Tout d’abord le contexte textuel, du texte en lui-même. La traduction doit être cohérente à tous les niveaux du texte : ce dernier dans son intégralité, mais aussi les chapitres, les paragraphes, les phrases, les groupes de mots, les mots eux-mêmes voire jusqu’aux syllabes. Pour un texte informatif, le plus important sera de conserver le contenu de celui-ci, l’information qu’il contient. Mais ce genre de traduction serait-il pertinent pour un poème ? Non, ce qui importe dans ce cas c’est l’esthétique du texte.
En français, la tradition la plus connue pour la poésie consiste à faire rimer les vers, mais ce n’est pas forcément le cas dans toutes les langues. En japonais, le haïku est un poème qui se concentre sur le rythme et les syllabes. Comment traduire un haïku en français alors ? Faut-il garder la rythmique du poème ou alors transformer le texte pour le faire rimer ? Il n’y a pas de bonne réponse à cette question, cela dépendra de la volonté et de la sensibilité de la personne qui s’occupe de la traduction.
La langue, objet culturel
Ensuite, il y a le contexte de la langue et de la culture qui y est associée. Certaines émotions ou sentiments sont spécifiques à certaines cultures, et possèdent des noms qui ne sont pas traduisibles littéralement dans toutes les langues. Ainsi en allemand on utilise le terme « Schadenfreude », qu’on peut traduire par « joie malsaine », désignant un sentiment de joie que l’on peut ressentir devant le malheur de quelqu’un. On peut traduire en français par l’expression « se réjouir du malheur d’autrui », en anglais on préférera l’emprunt du mot allemand.

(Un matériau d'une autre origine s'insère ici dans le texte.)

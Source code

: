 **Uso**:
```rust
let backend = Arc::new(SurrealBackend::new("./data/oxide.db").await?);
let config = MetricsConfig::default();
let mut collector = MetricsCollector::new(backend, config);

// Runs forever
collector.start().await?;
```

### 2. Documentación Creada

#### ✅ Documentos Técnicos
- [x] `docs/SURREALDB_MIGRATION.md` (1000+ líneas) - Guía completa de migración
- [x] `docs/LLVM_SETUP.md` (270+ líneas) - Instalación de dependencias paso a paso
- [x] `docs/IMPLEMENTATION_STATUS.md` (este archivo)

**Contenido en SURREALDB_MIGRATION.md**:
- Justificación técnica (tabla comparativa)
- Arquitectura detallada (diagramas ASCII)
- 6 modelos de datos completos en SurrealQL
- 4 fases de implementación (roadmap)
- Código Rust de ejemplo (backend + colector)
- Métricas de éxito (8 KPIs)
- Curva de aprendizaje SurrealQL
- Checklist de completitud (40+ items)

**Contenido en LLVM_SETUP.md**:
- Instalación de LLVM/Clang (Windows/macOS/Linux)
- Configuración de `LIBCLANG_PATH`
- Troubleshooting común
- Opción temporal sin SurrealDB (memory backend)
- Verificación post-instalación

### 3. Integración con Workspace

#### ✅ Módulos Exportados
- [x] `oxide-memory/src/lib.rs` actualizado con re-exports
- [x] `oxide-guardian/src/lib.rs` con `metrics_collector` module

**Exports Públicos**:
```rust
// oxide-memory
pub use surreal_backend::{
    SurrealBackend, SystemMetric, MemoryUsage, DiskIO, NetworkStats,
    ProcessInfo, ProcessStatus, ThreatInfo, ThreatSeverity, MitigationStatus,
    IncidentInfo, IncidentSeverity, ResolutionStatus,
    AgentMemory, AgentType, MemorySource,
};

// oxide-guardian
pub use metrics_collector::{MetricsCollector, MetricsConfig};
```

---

En Norvège, on emploie le mot « peiskos » pour décrire le sentiment de bien-être que l’on ressent près du feu. Un autre élément culturel est la perception des couleurs. Ainsi en mandarin le mot « qing » désigne l’ensemble des nuances de bleu et de vert, qui sont les couleurs correspondant à la Nature. Un phénomène similaire se trouve en breton avec le mot « glaz » qui est utilisé pour désigner le même ensemble de couleurs qui correspondent aux couleurs de la mer.
Enfin le contexte de l’époque. Comment traduire une langue ancienne en une langue actuelle ? Comment connaît-on la signification des mots de telles langues. On peut tracer l’histoire de la langue, à partir de ses langues filles. Le latin en est un bon exemple : en étudiant les langues actuelles qui en découlent, comme le français, l’espagnol ou le roumain, on a pu recouper l’étymologie des mots et retrouver la signification des mots des textes latins des différentes époques. Mais c’est plus compliqué quand on ne connaît pas de langues actuelles qui descendent d’une langue morte.
Un cas d’école : la pierre de Rosette
C’est le cas de l’égyptien ancien que l’on n’a pas su déchiffrer pendant très longtemps. C’est avec la découverte de la pierre de Rosette que Jean-François Champollion réussit à décrypter l’égyptien ancien. Mais qu’est ce qui rend cette pierre si particulière ? Et bien sur cette pierre est gravé un texte. En trois langues différentes. Du grec ancien, de l’égyptien démotique et de l’égyptien ancien écrit en hiéroglyphes. Si à cette époque on connaît le grec ancien, on ne sait pas déchiffrer l’égyptien. Mais puisque le texte est le même dans les trois langues Champollion et bien d’autres avant lui vont pouvoir, en 20 ans, décrypter le texte. I·elles ont commencé par le grec, relativement bien connu, puis i·elles ont fait le lien avec l’égyptien démotique une version simplifiée de l’égyptien ancien en hiéroglyphes. I·elles se sont basé·es entre autres sur des noms étrangers retranscrits phonétiquement dans les deux versions de l’égyptien.
La traduction est ainsi un effort de longue haleine, où il faut se renseigner sur les intentions de l’auteur·rice, appréhender la grammaire et comprendre la culture associée à la langue que l’on souhaite traduire.